# 5. Principal component analysis

principal component analysis (PCA) (just like clustering) is a `partitioning of the dataset based on proximity`, you could think of PCA as a `partitioning of the variation in the data`. PCA is a great tool to help you discover important relationships in the data and can also be used to create more informative features.

(Technical note: PCA is typically applied to standardized data. With standardized data "variation" means "correlation". With unstandardized data "variation" means "[covariance](https://en.wikipedia.org/wiki/Covariance)". All data in this course will be standardized before applying PCA.)


## 5.1 Principal Component Analysis

In the [Abalone](https://www.kaggle.com/datasets/rodolfomendes/abalone-dataset) dataset, there are physical measurements taken from several thousand Tasmanian abalone. (An abalone is a sea creature much like a clam or an oyster.) We'll just look at a couple features for now: the 'Height' and 'Diameter' of their shells.

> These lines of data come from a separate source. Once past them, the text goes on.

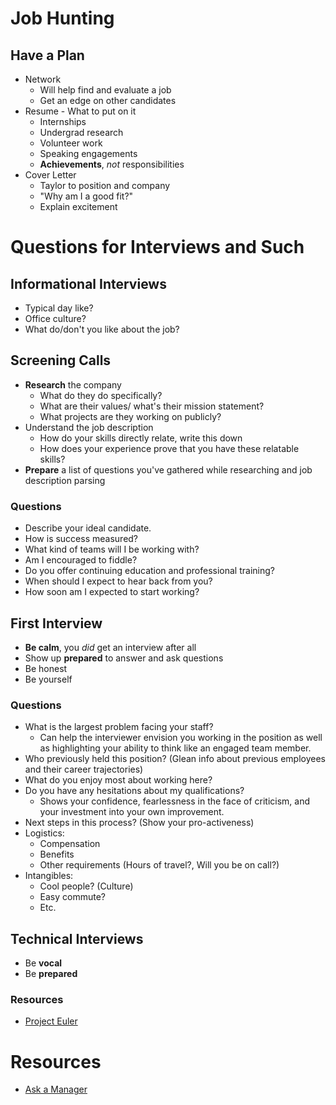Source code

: # Job Hunting

## Have a Plan

- Network
  - Will help find and evaluate a job
  - Get an edge on other candidates
- Resume - What to put on it
  - Internships
  - Undergrad research
  - Volunteer work
  - Speaking engagements
  - **Achievements**, _not_ responsibilities
- Cover Letter
  - Taylor to position and company
  - "Why am I a good fit?"
  - Explain excitement

# Questions for Interviews and Such

## Informational Interviews

- Typical day like?
- Office culture?
- What do/don't you like about the job?

## Screening Calls

- **Research** the company
  - What do they do specifically?
  - What are their values/ what's their mission statement?
  - What projects are they working on publicly?
- Understand the job description
  - How do your skills directly relate, write this down
  - How does your experience prove that you have these relatable skills?
- **Prepare** a list of questions you've gathered while researching and job description parsing

### Questions

- Describe your ideal candidate.
- How is success measured?
- What kind of teams will I be working with?
- Am I encouraged to fiddle?
- Do you offer continuing education and professional training?
- When should I expect to hear back from you?
- How soon am I expected to start working?

## First Interview

- **Be calm**, you _did_ get an interview after all
- Show up **prepared** to answer and ask questions
- Be honest
- Be yourself

### Questions

- What is the largest problem facing your staff?
  - Can help the interviewer envision you working in the position as well as highlighting your ability to think like an engaged team member.
- Who previously held this position? (Glean info about previous employees and their career trajectories)
- What do you enjoy most about working here?
- Do you have any hesitations about my qualifications?
  - Shows your confidence, fearlessness in the face of criticism, and your investment into your own improvement.
- Next steps in this process? (Show your pro-activeness)
- Logistics:
  - Compensation
  - Benefits
  - Other requirements (Hours of travel?, Will you be on call?)
- Intangibles:
  - Cool people? (Culture)
  - Easy commute?
  - Etc.

## Technical Interviews

- Be **vocal**
- Be **prepared**

### Resources

- [Project Euler](https://projecteuler.net)

# Resources

- [Ask a Manager](http://www.askamanager.org)
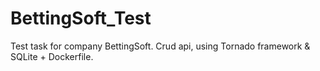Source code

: # BettingSoft_Test
Test task for company BettingSoft. Crud api, using Tornado framework &amp; SQLite + Dockerfile.
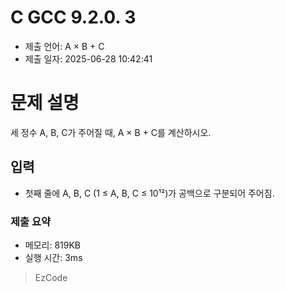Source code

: # C GCC 9.2.0. 3
- 제출 언어: A × B + C
- 제출 일자: 2025-06-28 10:42:41

# 문제 설명

세 정수 A, B, C가 주어질 때, A × B + C를 계산하시오.

## 입력
- 첫째 줄에 A, B, C (1 ≤ A, B, C ≤ 10¹²)가 공백으로 구분되어 주어짐.


### 제출 요약
- 메모리: 819KB
- 실행 시간: 3ms

> EzCode
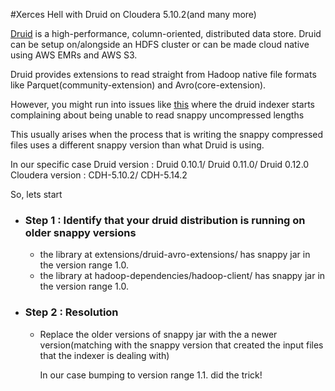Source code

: #Xerces Hell with Druid on Cloudera 5.10.2(and many more)

<p>
<a href="http://druid.io/">Druid</a> is a high-performance, column-oriented, distributed data store.
Druid can be setup on/alongside an HDFS cluster or can be made cloud native using AWS EMRs and AWS S3.

Druid provides extensions to read straight from Hadoop native file formats like Parquet(community-extension)
and Avro(core-extension).

However, you might run into issues like <a href="screenshots/snappyError.png">this</a> where the druid indexer starts complaining about 
being unable to read snappy uncompressed lengths

This usually arises when the process that is writing the snappy compressed files uses a different snappy version than what Druid is using.

In our specific case
Druid version : Druid 0.10.1/ Druid 0.11.0/ Druid 0.12.0
Cloudera version : CDH-5.10.2/ CDH-5.14.2

So, lets start
</p>

<ul>
  <li>
      <h3>Step 1 : Identify that your druid distribution is running on older snappy versions</h3>
          <ul>
              <li>
                the library at extensions/druid-avro-extensions/ has snappy jar in the version range 1.0.
              </li>
              <li>
                the library at hadoop-dependencies/hadoop-client/<hadoop-version> has snappy jar in the version range 1.0.
              </li>
          </ul>
  </li>
  <li>
      <h3>Step 2 : Resolution</h3>
          <ul>
              <li>
                <p>Replace the older versions of snappy jar with the a newer version(matching with the snappy version that created the input files that the indexer is dealing with)</p>
                <p>In our case bumping to version range 1.1. did the trick!</p>
              </li>
  </li>
</ul>

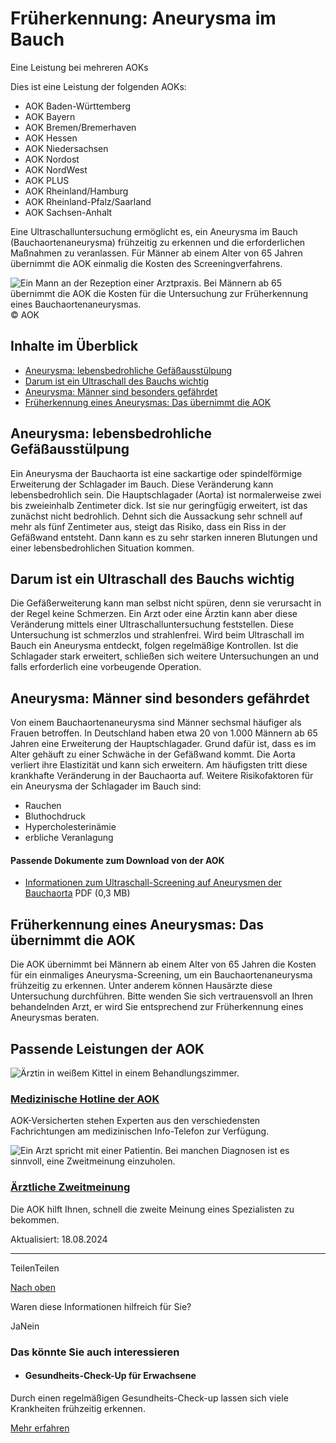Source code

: # Früherkennung: Aneurysma im Bauch

Eine Leistung bei mehreren AOKs

Dies ist eine Leistung der folgenden AOKs:

- AOK Baden-Württemberg
- AOK Bayern
- AOK Bremen/Bremerhaven
- AOK Hessen
- AOK Niedersachsen
- AOK Nordost
- AOK NordWest
- AOK PLUS
- AOK Rheinland/Hamburg
- AOK Rheinland-Pfalz/Saarland
- AOK Sachsen-Anhalt

Eine Ultraschalluntersuchung ermöglicht es, ein Aneurysma im Bauch (Bauchaortenaneurysma) frühzeitig zu erkennen und die erforderlichen Maßnahmen zu veranlassen. Für Männer ab einem Alter von 65 Jahren übernimmt die AOK einmalig die Kosten des Screeningverfahrens.

![Ein Mann an der Rezeption einer Arztpraxis. Bei Männern ab 65 übernimmt die AOK die Kosten für die Untersuchung zur Früherkennung eines Bauchaortenaneurysmas.](https://www.aok.de/pk/magazin/cms/fileadmin/_processed_/d/4/csm_frueherkennung-bauchaortenaneurysma_b510fd316a.jpg.webp)© AOK

## Inhalte im Überblick

- [Aneurysma: lebensbedrohliche Gefäßausstülpung](https://www.aok.de/pk/leistungen/gesundheitsvorsorge/aneurysma-frueherkennung/#c1590605092)
- [Darum ist ein Ultraschall des Bauchs wichtig](https://www.aok.de/pk/leistungen/gesundheitsvorsorge/aneurysma-frueherkennung/#c1590605093)
- [Aneurysma: Männer sind besonders gefährdet](https://www.aok.de/pk/leistungen/gesundheitsvorsorge/aneurysma-frueherkennung/#c1590605094)
- [Früherkennung eines Aneurysmas: Das übernimmt die AOK](https://www.aok.de/pk/leistungen/gesundheitsvorsorge/aneurysma-frueherkennung/#c1590605099)

## Aneurysma: lebensbedrohliche Gefäßausstülpung

Ein Aneurysma der Bauchaorta ist eine sackartige oder spindelförmige Erweiterung der Schlagader im Bauch. Diese Veränderung kann lebensbedrohlich sein. Die Hauptschlagader (Aorta) ist normalerweise zwei bis zweieinhalb Zentimeter dick. Ist sie nur geringfügig erweitert, ist das zunächst nicht bedrohlich. Dehnt sich die Aussackung sehr schnell auf mehr als fünf Zentimeter aus, steigt das Risiko, dass ein Riss in der Gefäßwand entsteht. Dann kann es zu sehr starken inneren Blutungen und einer lebensbedrohlichen Situation kommen.

## Darum ist ein Ultraschall des Bauchs wichtig

Die Gefäßerweiterung kann man selbst nicht spüren, denn sie verursacht in der Regel keine Schmerzen. Ein Arzt oder eine Ärztin kann aber diese Veränderung mittels einer Ultraschalluntersuchung feststellen. Diese Untersuchung ist schmerzlos und strahlenfrei. Wird beim Ultraschall im Bauch ein Aneurysma entdeckt, folgen regelmäßige Kontrollen. Ist die Schlagader stark erweitert, schließen sich weitere Untersuchungen an und falls erforderlich eine vorbeugende Operation.

## Aneurysma: Männer sind besonders gefährdet

Von einem Bauchaortenaneurysma sind Männer sechsmal häufiger als Frauen betroffen. In Deutschland haben etwa 20 von 1.000 Männern ab 65 Jahren eine Erweiterung der Hauptschlagader. Grund dafür ist, dass es im Alter gehäuft zu einer Schwäche in der Gefäßwand kommt. Die Aorta verliert ihre Elastizität und kann sich erweitern. Am häufigsten tritt diese krankhafte Veränderung in der Bauchaorta auf. Weitere Risikofaktoren für ein Aneurysma der Schlagader im Bauch sind:

- Rauchen
- Bluthochdruck
- Hypercholesterinämie
- erbliche Veranlagung

#### Passende Dokumente zum Download von der AOK

- [Informationen zum Ultraschall-Screening auf Aneurysmen der Bauchaorta](https://www.aok.de/pk/magazin/cms/fileadmin/pk/pdf/g-ba-versicherteninformation-bauchaortenaneurysmen.pdf) PDF (0,3 MB)


## Früherkennung eines Aneurysmas: Das übernimmt die AOK

Die AOK übernimmt bei Männern ab einem Alter von 65 Jahren die Kosten für ein einmaliges Aneurysma-Screening, um ein Bauchaortenaneurysma frühzeitig zu erkennen. Unter anderem können Hausärzte diese Untersuchung durchführen. Bitte wenden Sie sich vertrauensvoll an Ihren behandelnden Arzt, er wird Sie entsprechend zur Früherkennung eines Aneurysmas beraten.

## Passende Leistungen der AOK

![Ärztin in weißem Kittel in einem Behandlungszimmer.](https://www.aok.de/pk/magazin/cms/fileadmin/_processed_/5/e/csm_clarimedis-copy-aok-00A3650_001_4f246c81a3.jpg.webp)

### [Medizinische Hotline der AOK](https://www.aok.de/pk/thema/clarimedis-medizinische-informationen/)

AOK-Versicherten stehen Experten aus den verschiedensten Fachrichtungen am medizinischen Info-Telefon zur Verfügung.

![Ein Arzt spricht mit einer Patientin. Bei manchen Diagnosen ist es sinnvoll, eine Zweitmeinung einzuholen.](https://www.aok.de/pk/magazin/cms/fileadmin/_processed_/2/9/csm_aerztliche-zweitmeinung_14b85413aa.jpg.webp)

### [Ärztliche Zweitmeinung](https://www.aok.de/pk/leistungen/medizinische-behandlung/aerztliche-zweitmeinung/)

Die AOK hilft Ihnen, schnell die zweite Meinung eines Spezialisten zu bekommen.

Aktualisiert: 18.08.2024

* * *

TeilenTeilen

[Nach oben](https://www.aok.de/pk/leistungen/gesundheitsvorsorge/aneurysma-frueherkennung/#main-content)

Waren diese Informationen hilfreich für Sie?

JaNein

### Das könnte Sie auch interessieren

- #### Gesundheits-Check-Up für Erwachsene







Durch einen regelmäßigen Gesundheits-Check-up lassen sich viele Krankheiten frühzeitig erkennen.



[Mehr erfahren](https://www.aok.de/pk/leistungen/gesundheitsvorsorge/gesundheits-check-up-fuer-erwachsene/)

You could imagine that within this data are "axes of variation" that describe the ways the abalone tend to differ from one another. Pictorially, these axes appear as perpendicular lines running along the natural dimensions of the data, one axis for each original feature.

![05.PCA_Abalone.png](../img/05.PCA_Abalone.png)

Often, we can give names to these axes of variation. The `longer axis` we might call the "Size" component: small height and small diameter (lower left) contrasted with large height and large diameter (upper right). The shorter axis we might call the "Shape" component: small height and large diameter (flat shape) contrasted with large height and small diameter (round shape).

Notice that instead of describing abalones by their 'Height' and 'Diameter', we could just as well describe them by their 'Size' and 'Shape'. This, in fact, is the whole idea of PCA: instead of describing the data with the original features, we describe it with its axes of variation. The axes of variation become the new features.

![05.PCA_abalone_pc1.png](../img/05.PCA_abalone_pc1.png)

The principal components become the new features by a rotation of the dataset in the feature space.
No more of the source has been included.